Em determinado momento de “Amor em Sampa”, a executiva Aniz, personagem interpretada por Bruna Lombardi (que também é roteirista do filme), faz uma espécie de mea culpa dizendo que há muito tempo tem visto São Paulo apenas de cima, através dos vidros dos grandes edifícios, longe do chão. É este exatamente o grande problema do filme: ele está longe do chão da vida real, posicionado de forma distante nas alturas e no isolamento de frias corporações. Não transpira verdade.

Produzido e interpretado por Bruna Lombardi e Carlos Alberto Riccelli, “Amor em Sampa” retrata a São Paulo dos mega executivos, dos publicitários poderosos, da badalada Fashion Week, dos eventos aos quais se comparece de fraque e vestido longo, do Jóquei Clube e dos jantares luxuosos regados a champanhe. Sanduíche também pode, desde que seja descolado, numa lanchonete da moda na Vila Madalena. Na tentativa de dar um viés popular à trama, existe até a concessão de realizar uma cena na Rua 25 de Março… que também soa falsa com sua produção de figurantes das mais assépticas.

No filme, sempre se fala que o trânsito na cidade é louco, mas sempre de dentro de carros. Ônibus, quando muito, apenas em rápidos e milimétricos takes esparsos.
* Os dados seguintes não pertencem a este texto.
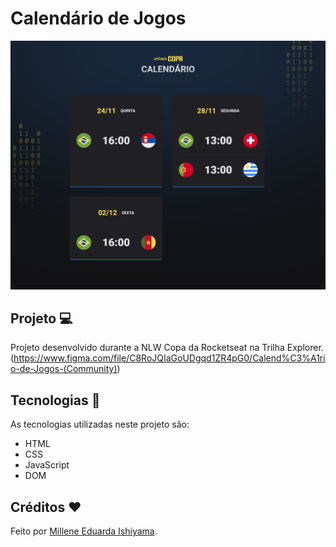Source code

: # Calendário de Jogos
![preview](./preview/Calendario-de-Jogos.png)

## Projeto 💻
Projeto desenvolvido durante a NLW Copa da Rocketseat na Trilha Explorer. <br>
(https://www.figma.com/file/C8RoJQIaGoUDgqd1ZR4pG0/Calend%C3%A1rio-de-Jogos-(Community))

## Tecnologias 🚀
As tecnologias utilizadas neste projeto são:
- HTML
- CSS
- JavaScript
- DOM

## Créditos ❤️
Feito por [Millene Eduarda Ishiyama](https://github.com/miishiyama/).
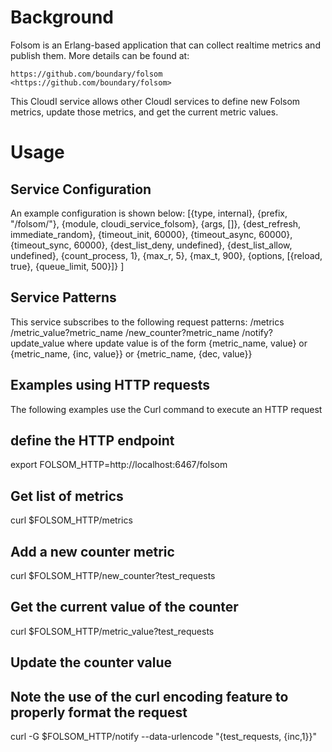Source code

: Background
==========
Folsom is an Erlang-based application that can collect realtime metrics and publish them. More details can be found at: 

`https://github.com/boundary/folsom <https://github.com/boundary/folsom>`

This CloudI service allows other CloudI services to define new Folsom metrics, update those metrics, and get the current metric values.

Usage
=====

Service Configuration
---------------------
An example configuration is shown below:
        [{type, internal},
         {prefix, "/folsom/"},
         {module, cloudi_service_folsom},
         {args, []},
         {dest_refresh, immediate_random},
         {timeout_init, 60000}, 
         {timeout_async, 60000}, 
         {timeout_sync, 60000}, 
         {dest_list_deny, undefined}, 
         {dest_list_allow, undefined}, 
         {count_process, 1}, 
         {max_r, 5}, 
         {max_t, 900}, 
         {options, [{reload, true}, {queue_limit, 500}]}
        ]

Service Patterns
----------------
This service subscribes to the following request patterns:
<service prefix>/metrics
<service prefix>/metric_value?metric_name
<service prefix>/new_counter?metric_name
<service prefix>/notify?update_value where update value is of  the form {metric_name, value} or 
	{metric_name, {inc, value}} or {metric_name, {dec, value}}


Examples using HTTP requests
----------------------------
The following examples use the Curl command to execute an HTTP request

## define the HTTP endpoint
export FOLSOM_HTTP=http://localhost:6467/folsom

## Get list of metrics
curl $FOLSOM_HTTP/metrics

## Add a new counter metric
curl $FOLSOM_HTTP/new_counter?test_requests

## Get the current value of the counter
curl $FOLSOM_HTTP/metric_value?test_requests

## Update the counter value
## Note the use of the curl encoding feature to properly format the request
curl -G $FOLSOM_HTTP/notify --data-urlencode "{test_requests, {inc,1}}"

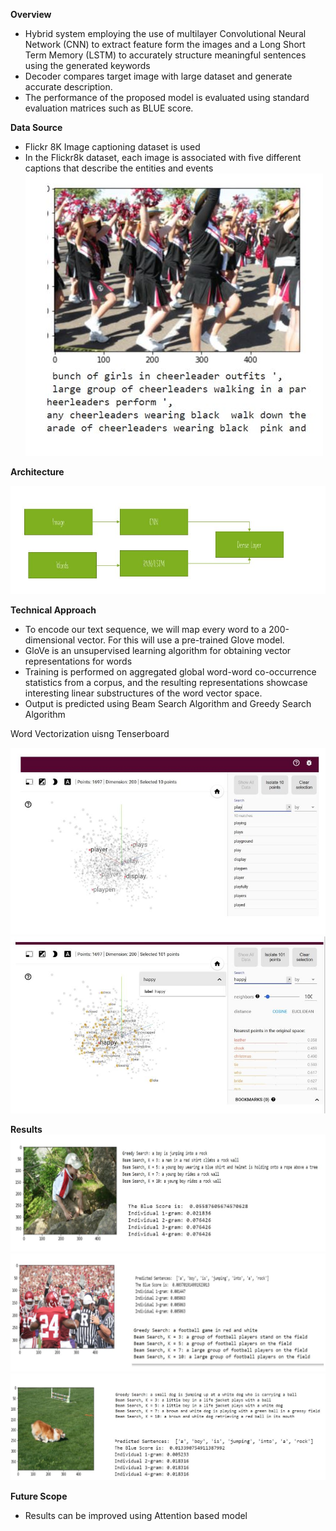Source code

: 
**Overview**

- Hybrid system employing the use of multilayer Convolutional Neural Network (CNN) to extract feature form the images and a Long Short Term Memory (LSTM) to accurately structure meaningful sentences using the generated keywords
- Decoder compares target image with large dataset and generate accurate description.
- The performance of the proposed model is evaluated using standard evaluation matrices such as BLUE score.

**Data Source**
- Flickr 8K Image captioning dataset is used
- In the Flickr8k dataset, each image is associated with five different captions that describe the entities and events
![alt text](https://github.com/shreyas-redij/Image_Captioning/blob/main/Img/Dataset.JPG)

**Architecture**

![alt text](https://github.com/shreyas-redij/Image_Captioning/blob/main/Img/Architechture1.JPG)

**Technical Approach**
- To encode our text sequence, we will map every word to a 200-dimensional vector. For this will use a pre-trained Glove model.
- GloVe is an unsupervised learning algorithm for obtaining vector representations for words
- Training is performed on aggregated global word-word co-occurrence statistics from a corpus, and the resulting representations showcase interesting linear substructures of the word vector space.
- Output is predicted using Beam Search Algorithm and Greedy Search Algorithm

 Word Vectorization uisng Tenserboard
 
 ![alt text](https://github.com/shreyas-redij/Image_Captioning/blob/main/Img/WordVetorization1.JPG)
 ![alt text](https://github.com/shreyas-redij/Image_Captioning/blob/main/Img/WordVetorization2.JPG)
 
**Results**
 ![alt text](https://github.com/shreyas-redij/Image_Captioning/blob/main/Img/Results1.JPG)
 ![alt text](https://github.com/shreyas-redij/Image_Captioning/blob/main/Img/Results2.JPG)
 ![alt text](https://github.com/shreyas-redij/Image_Captioning/blob/main/Img/Resutls3.JPG)
 
**Future Scope**
- Results can be improved using Attention based model
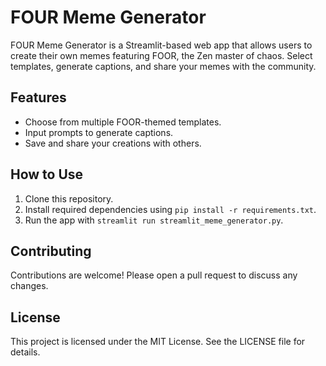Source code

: # FOUR Meme Generator
FOUR Meme Generator is a Streamlit-based web app that allows users to create their own memes featuring FOOR, the Zen master of chaos. Select templates, generate captions, and share your memes with the community.

## Features
- Choose from multiple FOOR-themed templates.
- Input prompts to generate captions.
- Save and share your creations with others.

## How to Use
1. Clone this repository.
2. Install required dependencies using `pip install -r requirements.txt`.
3. Run the app with `streamlit run streamlit_meme_generator.py`.

## Contributing
Contributions are welcome! Please open a pull request to discuss any changes.

## License
This project is licensed under the MIT License. See the LICENSE file for details.
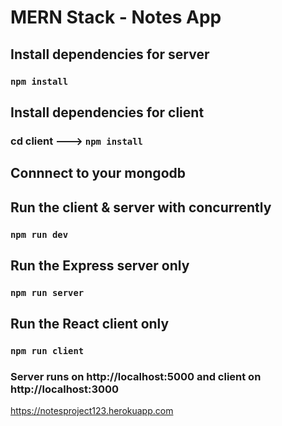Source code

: # MERN Stack - Notes App 


## Install dependencies for server 
### `npm install`

## Install dependencies for client
### cd client ---> `npm install`

## Connnect to your mongodb 

## Run the client & server with concurrently
### `npm run dev`

## Run the Express server only
### `npm run server`

## Run the React client only
### `npm run client`

### Server runs on http://localhost:5000 and client on http://localhost:3000

https://notesproject123.herokuapp.com

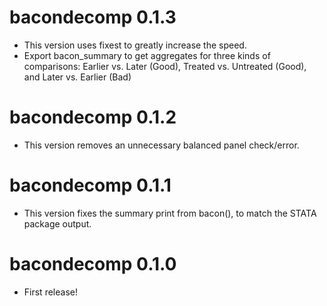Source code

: # bacondecomp 0.1.3

- This version uses fixest to greatly increase the speed.
- Export bacon_summary to get aggregates for three kinds of comparisons: Earlier vs. Later (Good), Treated vs. Untreated (Good), and Later vs. Earlier (Bad)

# bacondecomp 0.1.2

- This version removes an unnecessary balanced panel check/error.

# bacondecomp 0.1.1

- This version fixes the summary print from bacon(), to match the STATA package output.

# bacondecomp 0.1.0

- First release!
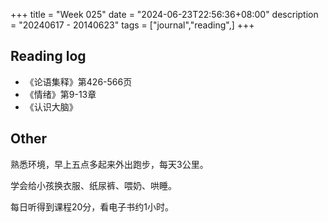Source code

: +++
title = "Week 025"
date = "2024-06-23T22:56:36+08:00"
description = "20240617 - 20140623"
tags = ["journal","reading",]
+++

## Reading log

* 《论语集释》第426-566页
* 《情绪》第9-13章
* 《认识大脑》

## Other

熟悉环境，早上五点多起来外出跑步，每天3公里。

学会给小孩换衣服、纸尿裤、喂奶、哄睡。

每日听得到课程20分，看电子书约1小时。


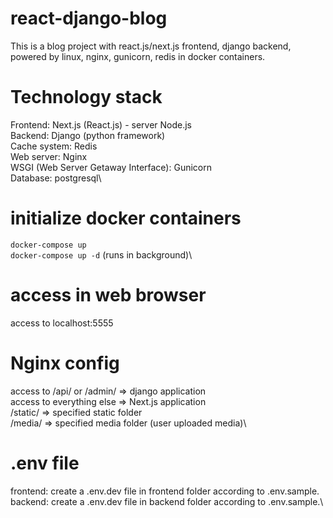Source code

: # react-django-blog
This is a blog project with react.js/next.js frontend, django backend, powered by linux, nginx, gunicorn, redis in docker containers.

# Technology stack
Frontend: Next.js (React.js) - server Node.js\
Backend: Django (python framework)\
Cache system: Redis\
Web server: Nginx\
WSGI (Web Server Getaway Interface): Gunicorn\
Database: postgresql\

# initialize docker containers
<code>docker-compose up</code>\
<code>docker-compose up -d</code> (runs in background)\

# access in web browser
access to localhost:5555

# Nginx config
access to /api/ or /admin/  => django application\
access to everything else   => Next.js application\
/static/ => specified static folder\
/media/ => specified media folder (user uploaded media)\

# .env file
frontend: create a .env.dev file in frontend folder according to .env.sample.\
backend: create a .env.dev file in backend folder according to .env.sample.\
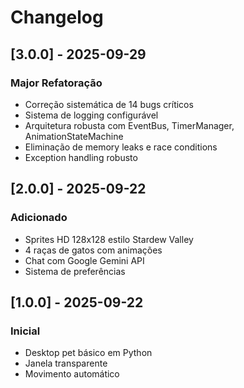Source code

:# Changelog

## [3.0.0] - 2025-09-29
### Major Refatoração
- Correção sistemática de 14 bugs críticos
- Sistema de logging configurável
- Arquitetura robusta com EventBus, TimerManager, AnimationStateMachine
- Eliminação de memory leaks e race conditions
- Exception handling robusto

## [2.0.0] - 2025-09-22
### Adicionado
- Sprites HD 128x128 estilo Stardew Valley
- 4 raças de gatos com animações
- Chat com Google Gemini API
- Sistema de preferências

## [1.0.0] - 2025-09-22
### Inicial
- Desktop pet básico em Python
- Janela transparente
- Movimento automático
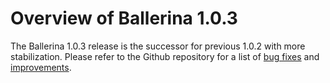 # Overview of Ballerina 1.0.3

The Ballerina 1.0.3 release is the successor for previous 1.0.2 with more stabilization. Please refer to the Github repository for a list of [bug fixes](https://github.com/ballerina-platform/ballerina-lang/issues?q=is%3Aissue+label%3AType%2FBug+milestone%3A%22Ballerina+1.0.3%22+is%3Aclosed)
and [improvements](https://github.com/ballerina-platform/ballerina-lang/issues?q=is%3Aissue+milestone%3A%22Ballerina+1.0.3%22+is%3Aclosed+label%3AType%2FImprovement).
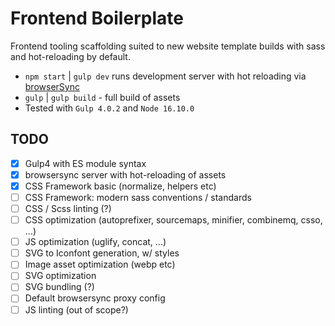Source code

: # Frontend Boilerplate

Frontend tooling scaffolding suited to new website template builds with sass and hot-reloading by default.

* `npm start` | `gulp dev` runs development server with hot reloading via [browserSync](https://browsersync.io)
* `gulp` | `gulp build` - full build of assets
* Tested with `Gulp 4.0.2` and `Node 16.10.0`

## TODO

- [x] Gulp4 with ES module syntax
- [x] browsersync server with hot-reloading of assets
- [x] CSS Framework basic (normalize, helpers etc)
- [ ] CSS Framework: modern sass conventions / standards
- [ ] CSS / Scss linting (?)
- [ ] CSS optimization (autoprefixer, sourcemaps, minifier, combinemq, csso, ...)
- [ ] JS optimization (uglify, concat, ...)
- [ ] SVG to Iconfont generation, w/ styles
- [ ] Image asset optimization (webp etc)
- [ ] SVG optimization
- [ ] SVG bundling (?)
- [ ] Default browsersync proxy config
- [ ] JS linting (out of scope?)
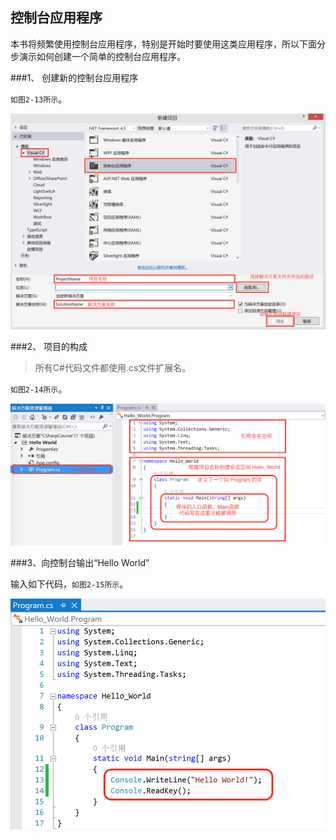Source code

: ## 控制台应用程序

本书将频繁使用控制台应用程序，特别是开始时要使用这类应用程序，所以下面分步演示如何创建一个简单的控制台应用程序。

###1、 创建新的控制台应用程序

`如图2-13所示`。

![图2-13](/assets/2-13.png)

###2、 项目的构成

>所有C#代码文件都使用.cs文件扩展名。

`如图2-14所示`。

![图2-14](/assets/2-14.png)

###3、向控制台输出“Hello World”

输入如下代码，`如图2-15所示`。

![图2-15](/assets/2-15.png)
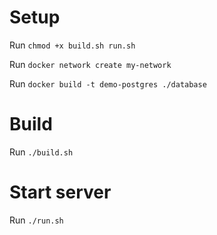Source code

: # Setup

Run `chmod +x build.sh run.sh`

Run `docker network create my-network`

Run `docker build -t demo-postgres ./database`

# Build

Run `./build.sh`

# Start server

Run `./run.sh`
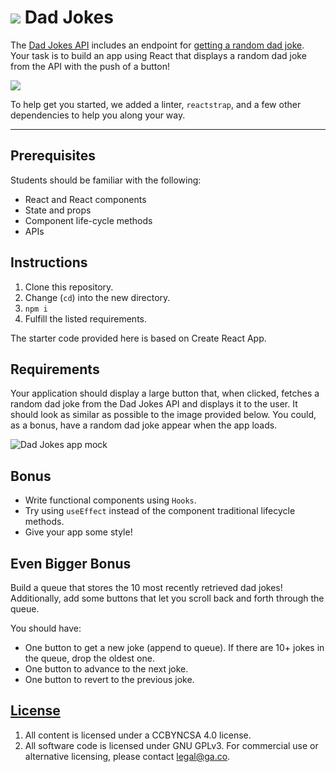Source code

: # ![](https://ga-dash.s3.amazonaws.com/production/assets/logo-9f88ae6c9c3871690e33280fcf557f33.png) Dad Jokes 


The [Dad Jokes API](https://icanhazdadjoke.com/api) includes an endpoint for [getting a random dad joke](https://icanhazdadjoke.com/api#fetch-a-random-dad-joke). Your task is to build an app using React that displays a random dad joke from the API with the push of a button!

![](https://media.giphy.com/media/1woSafF6fSRUa40iTr/giphy.gif)<br>

To help get you started, we added a linter, `reactstrap`, and a few other dependencies to help you along your way.

---

## Prerequisites

Students should be familiar with the following: 

-   React and React components
-   State and props
-   Component life-cycle methods
-   APIs

## Instructions

1.  Clone this repository.
1.  Change (`cd`) into the new directory.
1.  `npm i`
1.  Fulfill the listed requirements.

The starter code provided here is based on Create React App. 

## Requirements

Your application should display a large button that, when clicked, fetches a random dad joke from the Dad Jokes API and displays it to the user. It should look as similar as possible to the image provided below. You could, as a bonus, have a random dad joke appear when the app loads.

![Dad Jokes app mock](./assets/dad-jokes.png)

## Bonus 

* Write functional components using `Hooks`.
* Try using `useEffect` instead of the component traditional lifecycle methods.
* Give your app some style!


## Even Bigger Bonus

Build a queue that stores the 10 most recently retrieved dad jokes! Additionally, add some buttons that let you scroll back and forth through the queue.

You should have:

* One button to get a new joke (append to queue). If there are 10+ jokes in the queue, drop the oldest one.
* One button to advance to the next joke.
* One button to revert to the previous joke.

## [License](LICENSE)

1.  All content is licensed under a CC­BY­NC­SA 4.0 license.
1.  All software code is licensed under GNU GPLv3. For commercial use or
    alternative licensing, please contact legal@ga.co.

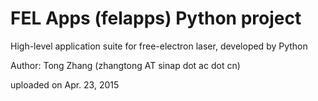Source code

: FEL Apps (felapps) Python project
=================================

High-level application suite for free-electron laser, developed by Python

Author: Tong Zhang (zhangtong AT sinap dot ac dot cn)

uploaded on Apr. 23, 2015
Metrô, sim, mas totalmente vazio. O filme retrata a São Paulo de quem anda de táxi. É uma São Paulo lindamente fotografada, principalmente em suas cenas noturnas, mas cuidadosamente maquiada para que não se veja uma pichação sequer, um desvario sequer da Paulicéia.

Seus personagens são de caráter duvidoso. As mulheres, por exemplo, se vendem barato. Duas jovens (Letícia Colin e Bianca Müller) trocam algumas noites de sexo por uma participação – literalmente – de lixo numa peça teatral. Uma modelo com sotaque interiorano (Miá Mello) troca favores sexuais por corridas de táxi. E se sente poderosa com isso. Um publicitário internacionalmente premiado (Rodrigo Lombardi, convincente num papel difícil), teoricamente o herói do filme, é humilhado e ofendido com violência e agressividade pelos seus iguais quando perde uma conta importante… e intensamente aplaudido, festejado e incensado pelos mesmos, quando a recupera. Um outro executivo (Eduardo Moscovis), calculista e dissimulado, acredita que o dinheiro tudo pode. E o filme lhe dá razão. Sem a menor crise de consciência, vale a ideia que a riqueza e o poder são os únicos valores que contam nas relações humanas. Enquanto isso, os gays (Tiago Abravanel e Marcello Airoldi) são apenas caricaturas.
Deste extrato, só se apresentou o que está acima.